Kitch'n Cook'd owner Yasuo Deguchi
By Dan Nakaso
Advertiser Staff Writer
Yasuo Deguchi and his wife, Setsuko, built their Kitch'n Cook'd Potato Chips business out of a two-room, hollow-tile building on their property in Captain Cook, earning the freedom to travel the world until Yasuo's death on Christmas Eve at the age of 92.
Yasuo and Setsuko didn't have anything resembling job descriptions or titles as they ran the small business they started in the 1950s, said their son, Kevin.
"You could say she was the boss and he was the worker," Kevin said.
There were lots of tedious hours cooking, packaging and delivering potato chips after Yasuo ended his shift at the Capt. Cook Coffee Co. and, later, when his day finished as a groundskeeper at the Kona Surf Hotel.
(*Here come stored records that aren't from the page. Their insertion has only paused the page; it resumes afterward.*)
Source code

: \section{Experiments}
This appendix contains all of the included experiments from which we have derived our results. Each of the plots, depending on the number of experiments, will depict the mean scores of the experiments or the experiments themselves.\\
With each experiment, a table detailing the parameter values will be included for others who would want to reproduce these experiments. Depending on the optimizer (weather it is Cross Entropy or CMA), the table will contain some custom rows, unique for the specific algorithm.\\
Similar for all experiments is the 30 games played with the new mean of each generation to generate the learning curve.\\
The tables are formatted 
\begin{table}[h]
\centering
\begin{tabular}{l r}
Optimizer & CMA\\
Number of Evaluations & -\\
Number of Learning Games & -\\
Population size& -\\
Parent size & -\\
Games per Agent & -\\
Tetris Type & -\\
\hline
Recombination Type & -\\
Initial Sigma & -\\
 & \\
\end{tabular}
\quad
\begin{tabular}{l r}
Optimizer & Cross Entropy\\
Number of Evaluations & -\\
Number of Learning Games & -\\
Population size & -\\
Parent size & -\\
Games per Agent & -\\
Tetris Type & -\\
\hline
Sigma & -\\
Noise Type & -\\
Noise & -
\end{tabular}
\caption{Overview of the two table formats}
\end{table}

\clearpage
He was not a loud or gregarious person, Kevin said, yet Yasuo enjoyed meeting people on his potato chip delivery route and talking story.
The work to cook and prepare the chips in separate shifts could mean long days and nights, Kevin said. But it was lucrative enough to Yasuo and Setsuko to see the world beyond the tiny town of Captain Cook on the Big Island.
"Through the business, they took trips to Canada, China and Japan," Kevin said. "They visited the grandkids and Vegas, of course. They got to see the country, see the world."
Yasuo was born in Captain Cook on April 2, 1916, and raised in Kailua, Kona, the eldest of 11 children.
He had to drop out of Konawaena High School to help support the family. But at the age of 48, in between working two jobs and raising his own family, Yasuo earned his high school general equivalency degree in 1964.
"As the years went on, he decided he should complete his high school education," Kevin said.
It was Setsuko's idea to start making potato chips in the 1950s, Kevin said.
He does not know the full story, but said it is just coincidence that the chips and packaging resemble the Maui Chip brand.
"Same style, color and everything," Kevin said. "People assume we were a franchise. But it's two separate companies."
"I remember my early childhood hand washing each potato and then cooking it," Kevin said. "... It was all hand-made in a room with a cooker. Nothing fancy. Strictly my mom and my dad, and myself to a certain degree."
Quality control was little more than gauging the color of each chip, Kevin said.
"It wasn't mechanized," he said. "When the chips came out of the oil, if they didn't look right they went right into the garbage."
Kitch'n Cook'd Potato Chips supplied about 15 large and mostly small, mom-and-pop stores along the Kona Coast and about another 15 restaurants until Yasuo and Setsuko sold the business in 1990 and retired.
In addition to his wife and his son, Yasuo is survived by daughters, Sharon Waldon and Iris Watanabe; brothers, Yasunori and Allan; sisters, Fujie Inouye, Patsy Akimoto, Mitsue Ishimoto and Mutsumi Komo; four grandchildren and one great grandchild.
Visitation is scheduled for 2:30 to 4 p.m. Saturday at the Kona Hongwanji Mission in Kealakekua, Hawai'i. Memorial service will follow.